Seküler
kelimesi; “Lâik, dinden bağımsız olan”; “işe dîni karıştırmayan”; “din-dışı”;
“dîne göre olmayan”; “dîne değil, Dünyâ’ya âit olan”; “dünyevî olan” anlamlarına
gelir. Seküler kelimesi seküler olunca, yâni mâneviyata değil de maddiyata âit
olunca, -bunu değerlendirecek irâdeli varlık insan olduğu için- “insana göre
olan” anlamına gelir zorunlu olarak. İrâdesiz varlıklar olan meselâ “ıspanağa”
ya da “kediye” göre olması normâl olmayacağından ve zâten sağduyuya da aykırı
olduğundan dolayı, sekülerin “insan-merkezli olan” anlamına gelmesi mecbûridir.
Zâten bir şey ya “dîne göre” yâni Allah’a göre, yada “insana göre” olabilir. Bu
durumda seküler kelimesi: Allah-Vahiy-Peygamber merkezli değil, “insan-merkezli
olan” anlamındadır. Yazımız boyunca seküler kelimesini bu anlamda kullanacağız.
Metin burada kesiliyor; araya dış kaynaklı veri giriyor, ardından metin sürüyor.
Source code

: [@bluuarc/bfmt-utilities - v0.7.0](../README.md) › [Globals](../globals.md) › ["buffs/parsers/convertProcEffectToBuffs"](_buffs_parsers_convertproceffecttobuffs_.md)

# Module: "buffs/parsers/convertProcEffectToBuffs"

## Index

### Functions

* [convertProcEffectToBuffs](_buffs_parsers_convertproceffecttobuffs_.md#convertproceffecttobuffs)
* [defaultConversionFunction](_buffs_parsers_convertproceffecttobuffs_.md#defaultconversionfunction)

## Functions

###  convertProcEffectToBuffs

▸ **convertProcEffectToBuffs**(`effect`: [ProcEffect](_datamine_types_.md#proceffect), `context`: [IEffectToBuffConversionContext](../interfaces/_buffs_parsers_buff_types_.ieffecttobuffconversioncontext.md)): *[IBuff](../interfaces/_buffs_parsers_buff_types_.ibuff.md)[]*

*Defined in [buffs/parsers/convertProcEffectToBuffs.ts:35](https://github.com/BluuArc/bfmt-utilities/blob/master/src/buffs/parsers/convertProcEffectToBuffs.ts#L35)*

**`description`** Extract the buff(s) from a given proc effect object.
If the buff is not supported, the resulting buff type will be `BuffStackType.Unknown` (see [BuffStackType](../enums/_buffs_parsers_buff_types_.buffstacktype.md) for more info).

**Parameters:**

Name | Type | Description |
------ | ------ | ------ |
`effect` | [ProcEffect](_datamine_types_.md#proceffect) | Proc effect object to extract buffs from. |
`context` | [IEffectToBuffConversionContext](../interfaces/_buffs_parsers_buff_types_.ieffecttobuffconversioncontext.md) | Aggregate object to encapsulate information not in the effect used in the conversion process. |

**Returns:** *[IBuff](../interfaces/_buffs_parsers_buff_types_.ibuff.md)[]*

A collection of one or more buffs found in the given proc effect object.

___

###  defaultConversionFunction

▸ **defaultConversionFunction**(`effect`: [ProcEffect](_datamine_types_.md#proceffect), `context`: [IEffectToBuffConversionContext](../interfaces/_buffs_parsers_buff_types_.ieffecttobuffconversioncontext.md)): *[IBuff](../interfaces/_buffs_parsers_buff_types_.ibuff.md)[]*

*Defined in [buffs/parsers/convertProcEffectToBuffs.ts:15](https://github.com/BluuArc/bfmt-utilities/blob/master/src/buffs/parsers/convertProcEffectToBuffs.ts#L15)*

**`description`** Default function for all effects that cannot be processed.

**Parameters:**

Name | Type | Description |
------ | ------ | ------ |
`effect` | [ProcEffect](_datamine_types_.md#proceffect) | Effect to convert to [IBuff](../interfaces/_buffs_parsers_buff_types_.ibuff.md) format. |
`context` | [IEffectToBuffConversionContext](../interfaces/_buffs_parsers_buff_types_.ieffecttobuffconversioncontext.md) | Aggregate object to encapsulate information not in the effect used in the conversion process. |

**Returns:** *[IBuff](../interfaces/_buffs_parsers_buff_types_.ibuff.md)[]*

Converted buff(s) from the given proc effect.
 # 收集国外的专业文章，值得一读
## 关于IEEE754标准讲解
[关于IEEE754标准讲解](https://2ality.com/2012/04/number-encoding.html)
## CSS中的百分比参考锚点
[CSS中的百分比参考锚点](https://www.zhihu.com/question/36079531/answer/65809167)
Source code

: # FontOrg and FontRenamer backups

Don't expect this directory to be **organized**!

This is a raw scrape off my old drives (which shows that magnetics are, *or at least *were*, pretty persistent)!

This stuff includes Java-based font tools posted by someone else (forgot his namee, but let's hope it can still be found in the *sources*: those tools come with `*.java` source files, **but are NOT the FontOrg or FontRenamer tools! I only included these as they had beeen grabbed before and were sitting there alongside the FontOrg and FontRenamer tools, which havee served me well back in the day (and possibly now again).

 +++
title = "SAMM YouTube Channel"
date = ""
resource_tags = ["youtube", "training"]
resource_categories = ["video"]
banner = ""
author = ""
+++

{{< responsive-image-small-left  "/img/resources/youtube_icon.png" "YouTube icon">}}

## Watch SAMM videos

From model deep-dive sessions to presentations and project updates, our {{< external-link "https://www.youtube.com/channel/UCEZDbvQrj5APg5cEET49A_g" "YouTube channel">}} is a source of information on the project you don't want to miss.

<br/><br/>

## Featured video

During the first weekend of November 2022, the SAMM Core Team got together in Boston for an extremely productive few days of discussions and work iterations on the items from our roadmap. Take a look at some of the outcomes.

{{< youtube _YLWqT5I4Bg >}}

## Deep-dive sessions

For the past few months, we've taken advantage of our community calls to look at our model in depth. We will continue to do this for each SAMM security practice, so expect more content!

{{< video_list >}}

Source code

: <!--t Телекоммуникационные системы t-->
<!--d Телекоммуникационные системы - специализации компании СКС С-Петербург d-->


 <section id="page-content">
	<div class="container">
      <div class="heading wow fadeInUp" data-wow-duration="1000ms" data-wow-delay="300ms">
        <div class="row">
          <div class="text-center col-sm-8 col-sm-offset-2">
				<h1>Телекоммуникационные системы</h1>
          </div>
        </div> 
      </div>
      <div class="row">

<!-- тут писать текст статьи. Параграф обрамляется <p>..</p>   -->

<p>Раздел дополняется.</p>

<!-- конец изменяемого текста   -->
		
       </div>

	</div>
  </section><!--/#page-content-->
Fakat “sekülerizm” kelimesinin bir de şu anlamı vardır; “sen onun tanrısına
saygı göster ki, o da senin tanrına saygı göstersin”, yâni “bir sene sen bizim
ilahlarımıza tap, bir sene de biz senin ilahına tapalım” söyleminin farklı bir
ifâdesidir.
Sekülerin bir ideoloji ve akım hâli olan Sekülerizm ise; toplumda âhiretten ve diğer dînî, ruhânî meselelerden ziyâde, dünyâ-hayâtına odaklanılması yönündeki hareket şekli olarak
ifâde edilebilir. TDK, sekülerizm kavramına karşılık olarak “dünyâcılık” sözcüğünü
önermiştir. Buna göre sekülerizm; “din-dışı olma” ve “Dünyâ’ya göre eylemde
bulunma” anlamına gelir. Fakat sekülerizmde farklı bir durum da vardır ki, Abdurrahman
Arslan bunu şöyle açıklar:
“Sekülarizm/veyâ sekülerleşme, lâik anlayışın yaptığı
gibi, dîni hayâtın dışına kovmamakta; tersine, ihtiyaç duyduğu “şey” din
olduğundan, onu bizzat hayâtın içine, bir meşrûiyet sağlamak üzere, fakat
“kendi bağlamının öngördüğü şekilde” dâvet etmektedir”.
Bilindiği ve zâten
tartışmaya hiç gerek görülmediği gibi, ucu-bucağı görülmeyen kâinâtın içinde
muazzam bir düzende döngü ve hareketlilik vardır. Bu hareketlilik kesin olarak
insan ile ilgili değildir. Yâni bu hareketlerin düzeni yada kontrôlünde insanın
payı “0”dır. O hâlde evren insan-merkezli ve seküler değildir. İnananlara göre
Allah’ın koymuş ve düzenlemiş olduğu yasalara yine O’nun kontrôlü ve irâdesine
göre; inanamayanlar için ise (çok saçma bir şekilde) kendi-kendine olan bir
düzen ve döngü var. (Biz bu yazıyı inançlılar için yazdık). Bu düzen, tüm
evrenden başka Dünya için de geçerlidir. Dünyâ’nın canlı-cansız tüm
varlıklarının yapıları da Allah’ın yasalarına göre hareket ediyor. Bitkiler ve
hayvanların hareketleri ve işleyişleri ilâhi yasalar gereği oluyor. Yâni
seküler=insan-merkezli değil. İnsanın da bedenin işleyişi insanın elinde
değildir. Aklından zoru yoksa yada canından bezip de ölmek istemiyorsa, meselâ
kâlbinin atışıyla ve kontrôlüyle bir ilgisi yoktur. Kâlbinin atışı bile
seküler=insan-merkezli değildir. Kendisinin dışında bir kontrôlle sürdürür
hayâtiyetini. Diğer organları ve vücut işleyişi için de geçerlidir bu durum.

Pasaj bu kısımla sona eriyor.